# 06 - Random Forest
---

### **Introduction**
The random forest algorithm is an **ensemble algorithm** meaning it works by combining and aggregating the predictions from many weaker models. Random forests combine many decision trees (hence the name) and usually perform significantly better than single decision trees. The issue with decision trees is that they are very liable to overfitting. By combining many simple trees, we tend to get a model which generalises much better to unseen data. 

### **Boostrap Aggregation (Bagging)**
In machine learning, **bootsrapping** refers to when we resample (i.e. sample with replacement) from a dataset. **Aggregation** is the process of combining predictions from multiple models to form an ensemble model. **Bagging** combines both these techniques.

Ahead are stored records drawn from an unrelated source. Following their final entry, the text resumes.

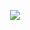 <p align="center">
  <a href="https://skillicons.dev">
    <img src="https://skillicons.dev/icons?i=github,githubactions,docker,arch,aws,azure,cs,dotnet,html,css,angular" />
  </a>
</p>
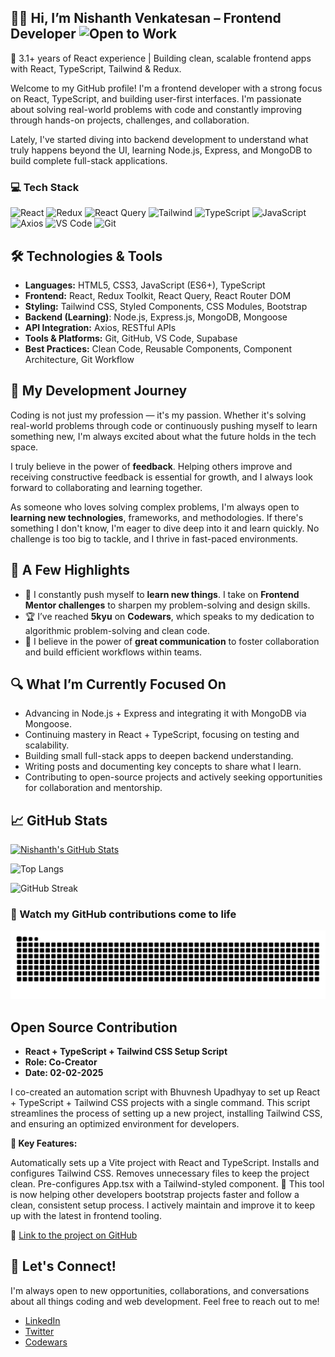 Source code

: ## 👨‍💻 Hi, I’m Nishanth Venkatesan – Frontend Developer ![Open to Work](https://img.shields.io/badge/Open%20to-Frontend%20Developer%20roles-brightgreen?style=flat-square)



🚀  3.1+ years of React experience | Building clean, scalable frontend apps with React, TypeScript, Tailwind & Redux.

Welcome to my GitHub profile! I'm a frontend developer with a strong focus on React, TypeScript, and building user-first interfaces. I'm passionate about solving real-world problems with code and constantly improving through hands-on projects, challenges, and collaboration.

Lately, I've started diving into backend development to understand what truly happens beyond the UI, learning Node.js, Express, and MongoDB to build complete full-stack applications.

### 💻 Tech Stack

![React](https://img.shields.io/badge/-React-61DAFB?logo=react&logoColor=white&style=for-the-badge)
![Redux](https://img.shields.io/badge/-Redux-764ABC?logo=redux&logoColor=white&style=for-the-badge)
![React Query](https://img.shields.io/badge/-React%20Query-FF4154?logo=reactquery&logoColor=white&style=for-the-badge)
![Tailwind](https://img.shields.io/badge/-Tailwind-38B2AC?logo=tailwindcss&logoColor=white&style=for-the-badge)
![TypeScript](https://img.shields.io/badge/-TypeScript-3178C6?logo=typescript&logoColor=white&style=for-the-badge)
![JavaScript](https://img.shields.io/badge/-JavaScript-F7DF1E?logo=javascript&logoColor=black&style=for-the-badge)
![Axios](https://img.shields.io/badge/-Axios-5A29E4?logo=axios&logoColor=white&style=for-the-badge)
![VS Code](https://img.shields.io/badge/-VS%20Code-007ACC?logo=visualstudiocode&logoColor=white&style=for-the-badge)
![Git](https://img.shields.io/badge/-Git-F05032?logo=git&logoColor=white&style=for-the-badge)



## 🛠️ Technologies & Tools

- **Languages:** HTML5, CSS3, JavaScript (ES6+), TypeScript  
- **Frontend:** React, Redux Toolkit, React Query, React Router DOM  
- **Styling:** Tailwind CSS, Styled Components, CSS Modules, Bootstrap  
- **Backend (Learning)**: Node.js, Express.js, MongoDB, Mongoose
- **API Integration:** Axios, RESTful APIs
- **Tools & Platforms:** Git, GitHub, VS Code, Supabase  
- **Best Practices:** Clean Code, Reusable Components, Component Architecture, Git Workflow

## 🚀 My Development Journey

Coding is not just my profession — it's my passion. Whether it's solving real-world problems through code or continuously pushing myself to learn something new, I'm always excited about what the future holds in the tech space. 

I truly believe in the power of **feedback**. Helping others improve and receiving constructive feedback is essential for growth, and I always look forward to collaborating and learning together. 

As someone who loves solving complex problems, I'm always open to **learning new technologies**, frameworks, and methodologies. If there's something I don't know, I'm eager to dive deep into it and learn quickly. No challenge is too big to tackle, and I thrive in fast-paced environments.

## 🧠 A Few Highlights

- 🌱 I constantly push myself to **learn new things**. I take on **Frontend Mentor challenges** to sharpen my problem-solving and design skills.
- 🏆 I’ve reached **5kyu** on **Codewars**, which speaks to my dedication to algorithmic problem-solving and clean code.
- 💬 I believe in the power of **great communication** to foster collaboration and build efficient workflows within teams.
  
## 🔍 What I’m Currently Focused On

- Advancing in Node.js + Express and integrating it with MongoDB via Mongoose.
- Continuing mastery in React + TypeScript, focusing on testing and scalability.
- Building small full-stack apps to deepen backend understanding.
- Writing posts and documenting key concepts to share what I learn.
- Contributing to open-source projects and actively seeking opportunities for collaboration and mentorship.

## 📈 GitHub Stats

[![Nishanth's GitHub Stats](https://github-readme-stats.vercel.app/api?username=nishanth1596&show_icons=true&theme=radical)](https://github.com/nishanth1596/github-readme-stats)

![Top Langs](https://github-readme-stats.vercel.app/api/top-langs/?username=nishanth1596&layout=compact)

![GitHub Streak](https://streak-stats.demolab.com/?user=nishanth1596&theme=radical)
<!-- If it fails to load, you can refresh or try again later -->

### 🐍 Watch my GitHub contributions come to life
<picture>
  <source media="(prefers-color-scheme: dark)" srcset="https://raw.githubusercontent.com/nishanth1596/nishanth1596/output/github-contribution-grid-snake-dark.svg" />
  <source media="(prefers-color-scheme: light)" srcset="https://raw.githubusercontent.com/nishanth1596/nishanth1596/output/github-contribution-grid-snake.svg" />
  <img alt="GitHub Contribution Snake" src="https://raw.githubusercontent.com/nishanth1596/nishanth1596/output/github-contribution-grid-snake.svg" />
</picture>

## Open Source Contribution
- **React + TypeScript + Tailwind CSS Setup Script**
- **Role: Co-Creator**
- **Date: 02-02-2025**

I co-created an automation script with Bhuvnesh Upadhyay to set up React + TypeScript + Tailwind CSS projects with a single command. This script streamlines the process of setting up a new project, installing Tailwind CSS, and ensuring an optimized environment for developers.

**🚀 Key Features:**

Automatically sets up a Vite project with React and TypeScript.
Installs and configures Tailwind CSS.
Removes unnecessary files to keep the project clean.
Pre-configures App.tsx with a Tailwind-styled component.
🎉 This tool is now helping other developers bootstrap projects faster and follow a clean, consistent setup process. I actively maintain and improve it to keep up with the latest in frontend tooling.


🔗 [Link to the project on GitHub](https://github.com/bhuvi819381/Script)


## 🤝 Let's Connect!

I'm always open to new opportunities, collaborations, and conversations about all things coding and web development. Feel free to reach out to me!

- [LinkedIn](https://www.linkedin.com/in/nishanth-venkatesan-279b7a107/)
- [Twitter](https://x.com/nishanth1596)
- [Codewars](https://www.codewars.com/users/nishanth1596)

That is, we train many models, each using a bootstrapped sample from the training data and then aggregate the predictions from all the models to form a final prediction. As discussed in the introduction, random forests are an example of bagging but many other models employ this strategy too (e.g. gradient boost). 

### **Implementation / Algorithm**
The random forest algorithm works as follows:
1. Create a bootstrapped sample of data from the training data by sampling it with replacement
2. Train a decision tree on the bootstrapped sample where, at each node, you only consider a subset of features rather than all features (this is the 'random' part)
3. Repeat steps 1-2 using a different bootstrapped sample each time until a desired number of trees have been fit
4. Compute the final prediction by combining the predictions from all the tree:
    - For a continuous target take the mean of all the predictions
    - For a discrete target we generally go by majority vote (i.e. the mode) however we could sample proportionately

By only considering a random subset of trees, we prevent the same features dominating every tree. This helps to decorollate the predictions from each tree and hence reducing the variance in the bias-variance trade-off. 

### **Out-of-bag (OOB) Error**
For bootstrapped sampling we are choosing $n$ values from a possible $n$ with replacement. For large $n$, the probability a given value is *not* selected is approximately $(1 - \frac{1}{n})^n = e^{-1} \approx 0.37$

So for a given observation $i$, some trees will have been trained on it and other will not. By aggregating the predictions from the trees which have not been trained on observation $i$ we can estimate it and compare it to the true observed value. Aggregating these errors gives the ***Out-of-Bag (OOB) Error**. So random forests (rather elegantly) have a form of cross-validation built in. You don't need to split into training, validation and test datasets because you get validation for free; you onlyneed training and test. 

### **Limitations of Tree-based Algorithms**
Note that for a continuous target, the predicted value is the mean of all the values in a given leaf. Since all these values come from the observed training data, it is impossible to predict a value outside of the observed range of values for the target. Hence tree-based algorithms such as decision trees, random forests, gradient boosting etc. cannot be used for extrapolation.